Lebih mencurigakan lagi, AKBP Ribka Hangge dikenal sebagai seorang perwira perempuan, sementara suara penelepon dalam panggilan tersebut jelas merupakan suara laki-laki.
Yang bersangkutan meminta agar kami tidak menyebarkan informasi ini ke publik, katanya untuk kepentingan investigasi dari teman-teman Polda NTT. Tapi dari gaya bicaranya dan isi pesannya, kami mulai curiga ada yang janggal.

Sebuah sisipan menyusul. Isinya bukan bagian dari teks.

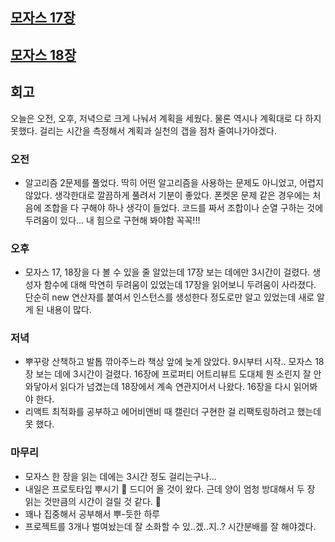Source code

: ## [모자스 17장](https://www.notion.so/17-04608e0ccf3a40d1b0d277205c9adad6)

## [모자스 18장](https://www.notion.so/18-524b6567c4b44828912d1195f0a94fb3)

## 회고

오늘은 오전, 오후, 저녁으로 크게 나눠서 계획을 세웠다. 물론 역시나 계획대로 다 하지 못했다. 걸리는 시간을 측정해서 계획과 실천의 갭을 점차 줄여나가야겠다.

### 오전

- 알고리즘 2문제를 풀었다. 딱히 어떤 알고리즘을 사용하는 문제도 아니었고, 어렵지 않았다. 생각한대로 깔끔하게 풀려서 기분이 좋았다. 폰켓몬 문제 같은 경우에는 처음에 조합을 다 구해야 하나 생각이 들었다. 코드를 짜서 조합이나 순열 구하는 것에 두려움이 있다... 내 힘으로 구현해 봐야함 꼭꼭!!!

### 오후

- 모자스 17, 18장을 다 볼 수 있을 줄 알았는데 17장 보는 데에만 3시간이 걸렸다. 생성자 함수에 대해 막연히 두려움이 있었는데 17장을 읽어보니 두려움이 사라졌다. 단순히 new 연산자를 붙여서 인스턴스를 생성한다 정도로만 알고 있었는데 새로 알게 된 내용이 많다.

### 저녁

- 뿌꾸랑 산책하고 발톱 깎아주느라 책상 앞에 늦게 앉았다. 9시부터 시작.. 모자스 18장 보는 데에 3시간이 걸렸다. 16장에 프로퍼티 어트리뷰트 도대체 뭔 소린지 잘 안 와닿아서 읽다가 넘겼는데 18장에서 계속 연관지어서 나왔다. 16장을 다시 읽어봐야 한다.
- 리액트 최적화를 공부하고 에어비앤비 때 캘린더 구현한 걸 리팩토링하려고 했는데 못 했다.

### 마무리

- 모자스 한 장을 읽는 데에는 3시간 정도 걸리는구나...
- 내일은 프로토타입 뿌시기 👊 드디어 올 것이 왔다. 근데 양이 엄청 방대해서 두 장 읽는 것만큼의 시간이 걸릴 것 같다. 🤭
- 꽤나 집중해서 공부해서 뿌-듯한 하루
- 프로젝트를 3개나 벌여놨는데 잘 소화할 수 있..겠..지..? 시간분배를 잘 해야겠다.
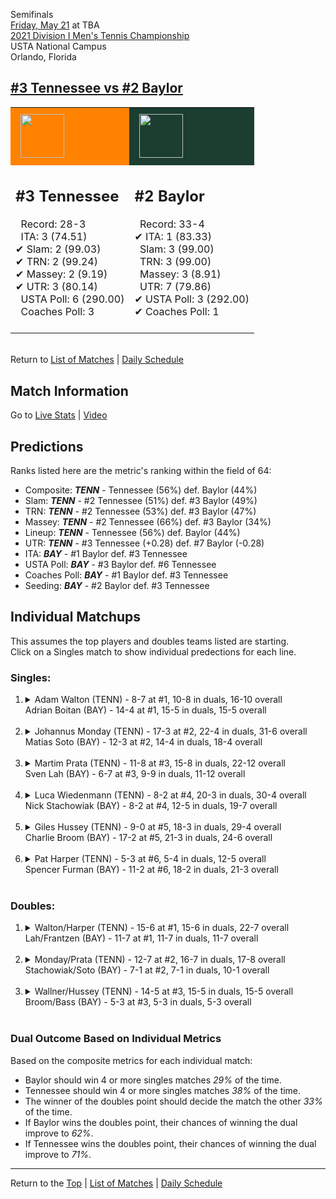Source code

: Semifinals[](#top)<a name="top"></a>  
[Friday, May 21](../../schedule/05-21.md) at TBA  
[2021 Division I Men's Tennis Championship](../index.md)  
USTA National Campus  
Orlando, Florida  
## [#3 Tennessee vs #2 Baylor](https://www.ncaa.com/game/5833431)  

<table><tr style="background-color: #d9d9d9 !important"><td style="background-color: #FF8200 !important"><img src="https://www.ncaa.com/sites/default/files/images/logos/schools/t/tennessee.70.png" width="70" height="70" style="padding: 8px;" /></td><td style="background-color: #1B3E30 !important"><img src="https://www.ncaa.com/sites/default/files/images/logos/schools/b/baylor.70.png" width="70" height="70" style="padding: 8px;" /></td></tr><tr>
<td>  

<h2>#3 Tennessee</h2>  
&nbsp; Record: 28-3<br>  
&nbsp; ITA: 3 (74.51)<br>  
&#10004; Slam: 2 (99.03)<br>  
&#10004; TRN: 2 (99.24)<br>  
&#10004; Massey: 2 (9.19)<br>  
&#10004; UTR: 3 (80.14)<br>  
&nbsp; USTA Poll: 6 (290.00)<br>  
&nbsp; Coaches Poll: 3<br>  
<br>  

</td>
<td>  

<h2>#2 Baylor</h2>  
&nbsp; Record: 33-4<br>  
&#10004; ITA: 1 (83.33)<br>  
&nbsp; Slam: 3 (99.00)<br>  
&nbsp; TRN: 3 (99.00)<br>  
&nbsp; Massey: 3 (8.91)<br>  
&nbsp; UTR: 7 (79.86)<br>  
&#10004; USTA Poll: 3 (292.00)<br>  
&#10004; Coaches Poll: 1<br>  
<br>  

</td>
</tr></table>  


<br>Return to [List of Matches](../index.md) &#124; [Daily Schedule](../../schedule/05-21.md)

## Match Information  
Go to [Live Stats](http://scores.tennisticker.de/usa/ustanc/conf/lp.html?lid=82) | [Video](https://t1.app.link/ncaachampionships)  

## Predictions  

Ranks listed here are the metric's ranking within the field of 64:  
- Composite: ***TENN*** - Tennessee (56%) def. Baylor (44%)  
- Slam: ***TENN*** - #2 Tennessee (51%) def. #3 Baylor (49%)  
- TRN: ***TENN*** - #2 Tennessee (53%) def. #3 Baylor (47%)  
- Massey: ***TENN*** - #2 Tennessee (66%) def. #3 Baylor (34%)  
- Lineup: ***TENN*** - Tennessee (56%) def. Baylor (44%)  
- UTR: ***TENN*** - #3 Tennessee (+0.28) def. #7 Baylor (-0.28)  
- ITA: ***BAY*** - #1 Baylor def. #3 Tennessee  
- USTA Poll: ***BAY*** - #3 Baylor def. #6 Tennessee  
- Coaches Poll: ***BAY*** - #1 Baylor def. #3 Tennessee  
- Seeding: ***BAY*** - #2 Baylor def. #3 Tennessee  

## Individual Matchups  
This assumes the top players and doubles teams listed are starting.  
Click on a Singles match to show individual predections for each line.  

### Singles:  

<ol>
<li><details>
<summary markdown="span">Adam Walton (TENN) - 8-7 at #1, 10-8 in duals, 16-10 overall<br>Adrian Boitan (BAY) - 14-4 at #1, 15-5 in duals, 15-5 overall</summary>
<h4>Predictions</h4><ul>
<li>Composite: <b><i>BAY</i></b> - Boitan (58%) def. Walton (42%)</li>  
<li>Slam: <b><i>BAY</i></b> - Boitan (57%) def. Walton (43%)</li>  
<li>TRN: <b><i>BAY</i></b> - Boitan (67%) def. Walton (33%)</li>  
<li>Massey: <b><i>BAY</i></b> - Boitan (55%) def. Walton (45%)</li>  
<li>UTR: <b><i>BAY</i></b> - Boitan (53%) def. Walton (47%)</li>  
<li>ITA: <b><i>TENN</i></b> - Walton (42.60) def. Boitan (31.04)</li>  
</ul>
</details>&nbsp;</li>
<li><details>
<summary markdown="span">Johannus Monday (TENN) - 17-3 at #2, 22-4 in duals, 31-6 overall<br>Matias Soto (BAY) - 12-3 at #2, 14-4 in duals, 18-4 overall</summary>
<h4>Predictions</h4><ul>
<li>Composite: <b><i>BAY</i></b> - Soto (57%) def. Monday (43%)</li>  
<li>Slam: <b><i>BAY</i></b> - Soto (55%) def. Monday (45%)</li>  
<li>TRN: <b><i>BAY</i></b> - Soto (61%) def. Monday (39%)</li>  
<li>Massey: <b><i>TENN</i></b> - Monday (51%) def. Soto (49%)</li>  
<li>UTR: <b><i>BAY</i></b> - Soto (65%) def. Monday (35%)</li>  
<li>ITA: <b><i>TENN</i></b> - Monday (43.71) def. Soto (41.70)</li>  
</ul>
</details>&nbsp;</li>
<li><details>
<summary markdown="span">Martim Prata (TENN) - 11-8 at #3, 15-8 in duals, 22-12 overall<br>Sven Lah (BAY) - 6-7 at #3, 9-9 in duals, 11-12 overall</summary>
<h4>Predictions</h4><ul>
<li>Composite: <b><i>TENN</i></b> - Prata (71%) def. Lah (29%)</li>  
<li>Slam: <b><i>TENN</i></b> - Prata (67%) def. Lah (33%)</li>  
<li>TRN: <b><i>TENN</i></b> - Prata (66%) def. Lah (34%)</li>  
<li>Massey: <b><i>TENN</i></b> - Prata (71%) def. Lah (29%)</li>  
<li>UTR: <b><i>TENN</i></b> - Prata (77%) def. Lah (23%)</li>  
<li>ITA: <b><i>TENN</i></b> - Prata (18.77) def. Lah (4.25)</li>  
</ul>
</details>&nbsp;</li>
<li><details>
<summary markdown="span">Luca Wiedenmann (TENN) - 8-2 at #4, 20-3 in duals, 30-4 overall<br>Nick Stachowiak (BAY) - 8-2 at #4, 12-5 in duals, 19-7 overall</summary>
<h4>Predictions</h4><ul>
<li>Composite: <b><i>TENN</i></b> - Wiedenmann (68%) def. Stachowiak (32%)</li>  
<li>Slam: <b><i>TENN</i></b> - Wiedenmann (65%) def. Stachowiak (35%)</li>  
<li>TRN: <b><i>TENN</i></b> - Wiedenmann (68%) def. Stachowiak (32%)</li>  
<li>Massey: <b><i>TENN</i></b> - Wiedenmann (63%) def. Stachowiak (37%)</li>  
<li>UTR: <b><i>TENN</i></b> - Wiedenmann (77%) def. Stachowiak (23%)</li>  
<li>ITA: <b><i>TENN</i></b> - Wiedenmann (4.02) def. Stachowiak (3.38)</li>  
</ul>
</details>&nbsp;</li>
<li><details>
<summary markdown="span">Giles Hussey (TENN) - 9-0 at #5, 18-3 in duals, 29-4 overall<br>Charlie Broom (BAY) - 17-2 at #5, 21-3 in duals, 24-6 overall</summary>
<h4>Predictions</h4><ul>
<li>Composite: <b><i>TENN</i></b> - Hussey (61%) def. Broom (39%)</li>  
<li>Slam: <b><i>TENN</i></b> - Hussey (62%) def. Broom (38%)</li>  
<li>TRN: <b><i>TENN</i></b> - Hussey (64%) def. Broom (36%)</li>  
<li>Massey: <b><i>TENN</i></b> - Hussey (59%) def. Broom (41%)</li>  
<li>UTR: <b><i>TENN</i></b> - Hussey (59%) def. Broom (41%)</li>  
<li>ITA: <b><i>TENN</i></b> - Hussey (7.54) def. Broom (3.72)</li>  
</ul>
</details>&nbsp;</li>
<li><details>
<summary markdown="span">Pat Harper (TENN) - 5-3 at #6, 5-4 in duals, 12-5 overall<br>Spencer Furman (BAY) - 11-2 at #6, 18-2 in duals, 21-3 overall</summary>
<h4>Predictions</h4><ul>
<li>Composite: <b><i>BAY</i></b> - Furman (70%) def. Harper (30%)</li>  
<li>Slam: <b><i>BAY</i></b> - Furman (60%) def. Harper (40%)</li>  
<li>TRN: <b><i>BAY</i></b> - Furman (70%) def. Harper (30%)</li>  
<li>Massey: <b><i>BAY</i></b> - Furman (74%) def. Harper (26%)</li>  
<li>UTR: <b><i>BAY</i></b> - Furman (75%) def. Harper (25%)</li>  
<li>ITA: <b><i>TENN</i></b> - Harper (5.43) def. Furman (4.24)</li>  
</ul>
</details>&nbsp;</li>
</ol>

### Doubles:  

<ol>
<li><details>
<summary markdown="span">Walton/Harper (TENN) - 15-6 at #1, 15-6 in duals, 22-7 overall<br>Lah/Frantzen (BAY) - 11-7 at #1, 11-7 in duals, 11-7 overall</summary>
<br>Sorry, we don't have any metrics for this match
</details>&nbsp;</li>
<li><details>
<summary markdown="span">Monday/Prata (TENN) - 12-7 at #2, 16-7 in duals, 17-8 overall<br>Stachowiak/Soto (BAY) - 7-1 at #2, 7-1 in duals, 10-1 overall</summary>
<br>Sorry, we don't have any metrics for this match
</details>&nbsp;</li>
<li><details>
<summary markdown="span">Wallner/Hussey (TENN) - 14-5 at #3, 15-5 in duals, 15-5 overall<br>Broom/Bass (BAY) - 5-3 at #3, 5-3 in duals, 5-3 overall</summary>
<br>Sorry, we don't have any metrics for this match
</details>&nbsp;</li>
</ol>

### Dual Outcome Based on Individual Metrics  
  
Based on the composite metrics for each individual match:  
- Baylor should win 4 or more singles matches *29%* of the time.  
- Tennessee should win 4 or more singles matches *38%* of the time.  
- The winner of the doubles point should decide the match the other *33%* of the time.  
- If Baylor wins the doubles point, their chances of winning the dual improve to *62%*.  
- If Tennessee wins the doubles point, their chances of winning the dual improve to *71%*.  
  
------

Return to the [Top](#top) &#124; [List of Matches](../index.md) &#124; [Daily Schedule](../../schedule/05-21.md)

Dari hasil penelusuran internal redaksi, nomor WhatsApp misterius itu tidak terdaftar sebagai kontak resmi milik Polda NTT. Atas dasar itu, media ini menyimpulkan bahwa penelepon bukanlah anggota Polda NTT, melainkan diduga pihak lain yang mencoba mengintervensi liputan terkait dugaan tambang emas ilegal di Pulau Sebayur.
Kami menduga kuat, orang di balik nomor itu adalah pihak yang memiliki hubungan langsung dengan oknum polisi berinisial W, yang disebut-sebut terlibat dalam aktivitas tambang ilegal.
Media ini menegaskan komitmennya untuk melindungi kerahasiaan identitas narasumber sebagaimana diatur dalam Undang-Undang Nomor 40 Tahun 1999 tentang Pers, serta menolak segala bentuk tekanan, intimidasi, maupun upaya manipulatif yang dapat mengganggu independensi jurnalisme.
Kasus ini kini menjadi perhatian serius redaksi, mengingat adanya indikasi penyalahgunaan identitas aparat kepolisian untuk tujuan menutupi fakta di lapangan.
Redaksi Tegaskan Sikap
Redaksi media ini menegaskan bahwa segala bentuk komunikasi yang mencurigakan dan berpotensi mengancam independensi kerja jurnalistik akan dilaporkan kepada Dewan Pers dan pihak berwenang.
Kami tidak akan tunduk pada tekanan siapa pun. Kebenaran tetap harus diungkap.